As for Donatella Versace, anyone on the celebrity checklist - including Madonna's daughter, Lourdes, who sat beside her mother on the front row decked out in Versace Couture - will no doubt ditch the Levi's and wear Versus instead.

The thing that most readily sprang to mind by the close of New York Fashion Week, was how brilliantly the American designers coped with dressing down for dinner. Now that fashion's remit is to play down dressing up, it was still a surprise that ballgowns and pant-suits never made it on to a single catwalk in the city that used to offer nothing but.

Michael Kors summed it up with a lemon cricket sweater; flesh-coloured bejewelled trousers, and paper-fine leather jackets with beach-style zebra print shorts.

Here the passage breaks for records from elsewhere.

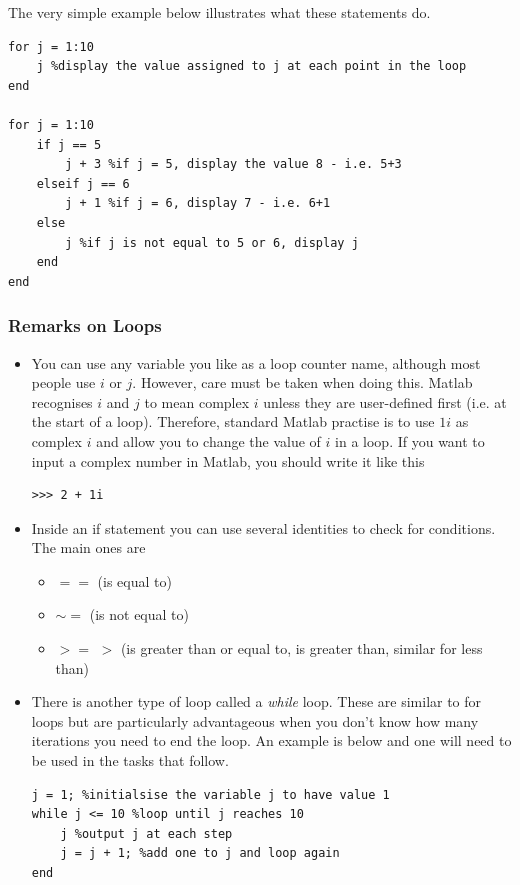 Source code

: \documentclass[12pt]{report}
\begin{document}
The very simple example below illustrates what these statements do.

\begin{lstlisting}
for j = 1:10
	j %display the value assigned to j at each point in the loop
end

for j = 1:10
	if j == 5
		j + 3 %if j = 5, display the value 8 - i.e. 5+3
	elseif j == 6
		j + 1 %if j = 6, display 7 - i.e. 6+1
	else
		j %if j is not equal to 5 or 6, display j
	end
end

\end{lstlisting}

\subsubsection{Remarks on Loops}

\begin{itemize}
\item You can use any variable you like as a loop counter name, although most people use $i$ or $j$. However, care must be taken when doing this. Matlab recognises $i$ and $j$ to mean complex $i$ unless they are user-defined first (i.e. at the start of a loop). Therefore, standard Matlab practise is to use $1i$ as complex $i$ and allow you to change the value of $i$ in a loop. If you want to input a complex number in Matlab, you should write it like this
\begin{lstlisting}
>>> 2 + 1i
\end{lstlisting}
\item Inside an if statement you can use several identities to check for conditions. The main ones are 
\begin{itemize}
\item $==$ (is equal to)
\item $\sim =$ (is not equal to)
\item $>=$ $>$ (is greater than or equal to, is greater than, similar for less than)
\end{itemize}
\item There is another type of loop called a \textit{while} loop. These are similar to for loops but are particularly advantageous when you don't know how many iterations you need to end the loop. An example is below and one will need to be used in the tasks that follow.
\clearpage
\begin{lstlisting}
j = 1; %initialsise the variable j to have value 1
while j <= 10 %loop until j reaches 10
    j %output j at each step
    j = j + 1; %add one to j and loop again
end
\end{lstlisting}
\end{itemize}
\end{document}
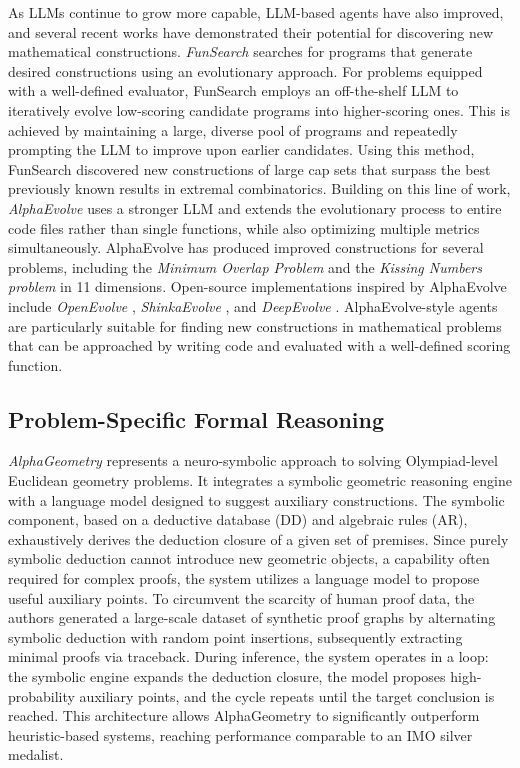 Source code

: \documentclass[11pt]{article}
\numberwithin{equation}{section}
\begin{document}
As LLMs continue to grow more capable, LLM-based agents have also improved, and several recent works have demonstrated their potential for discovering new mathematical constructions. \textit{FunSearch} \cite{romera2024mathematical} searches for programs that generate desired constructions using an evolutionary approach. For problems equipped with a well-defined evaluator, FunSearch employs an off-the-shelf LLM to iteratively evolve low-scoring candidate programs into higher-scoring ones. This is achieved by maintaining a large, diverse pool of programs and repeatedly prompting the LLM to improve upon earlier candidates. Using this method, FunSearch discovered new constructions of large cap sets that surpass the best previously known results in extremal combinatorics. Building on this line of work, \textit{AlphaEvolve} \cite{novikov2025alphaevolve} uses a stronger LLM and extends the evolutionary process to entire code files rather than single functions, while also optimizing multiple metrics simultaneously. AlphaEvolve has produced improved constructions for several problems, including the \textit{Minimum Overlap Problem} and the \textit{Kissing Numbers problem} in 11 dimensions. Open-source implementations inspired by AlphaEvolve include \textit{OpenEvolve} \cite{openevolve}, \textit{ShinkaEvolve} \cite{lange2025shinkaevolve}, and \textit{DeepEvolve} \cite{liu2025scientific}. AlphaEvolve-style agents are particularly suitable for finding new constructions in mathematical problems that can be approached by writing code and evaluated with a well-defined scoring function.



\subsection{Problem-Specific Formal Reasoning}

\textit{AlphaGeometry} \cite{trinh2024solving} represents a neuro-symbolic approach to solving Olympiad-level Euclidean geometry problems. It integrates a symbolic geometric reasoning engine with a language model designed to suggest auxiliary constructions. The symbolic component, based on a deductive database (DD) \cite{chou2000deductive} and algebraic rules (AR), exhaustively derives the deduction closure of a given set of premises. Since purely symbolic deduction cannot introduce new geometric objects, a capability often required for complex proofs, the system utilizes a language model to propose useful auxiliary points. To circumvent the scarcity of human proof data, the authors generated a large-scale dataset of synthetic proof graphs by alternating symbolic deduction with random point insertions, subsequently extracting minimal proofs via traceback. During inference, the system operates in a loop: the symbolic engine expands the deduction closure, the model proposes high-probability auxiliary points, and the cycle repeats until the target conclusion is reached. This architecture allows AlphaGeometry to significantly outperform heuristic-based systems, reaching performance comparable to an IMO silver medalist.
\end{document}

Calvin Klein ensured no purchaser of his clothes would go out on the town looking remotely "done up" as his collection remains steadfastly pure and minimal. Donna Karan issued gauzy veils of romantic chiffon or kimono shirts - great for a party - but worn with simple every-day black trousers. And John Bartlett put sex into his eveningwear, that was apparently to be worn in office hours, with his gold bugle beaded Twenties-style flapper dresses worn over cigarette trousers and accessorised with wide cavalry belts slung around hips and neon yellow spike heals.

It was interesting to witness the British invasion of New York. If McQueen's show, the highlight of the week, showed off Britain's best loved avant- garde fashion - presented like a blockbuster movie set - in only the way an East End lad can, Nicole Farhi showed the business-building side of Brit-fashion, not only with a purely wearable collection but with her new emporium uptown - the size of an aircraft hangar - that's bound to be a hit with all those well-groomed Manhattanites. As for Tanya Sarne of Ghost, when she did eventually get to show her collection - rescheduled due to Floyd - she showed Brits can also put on a judicious display of directional, yet commercial clothes.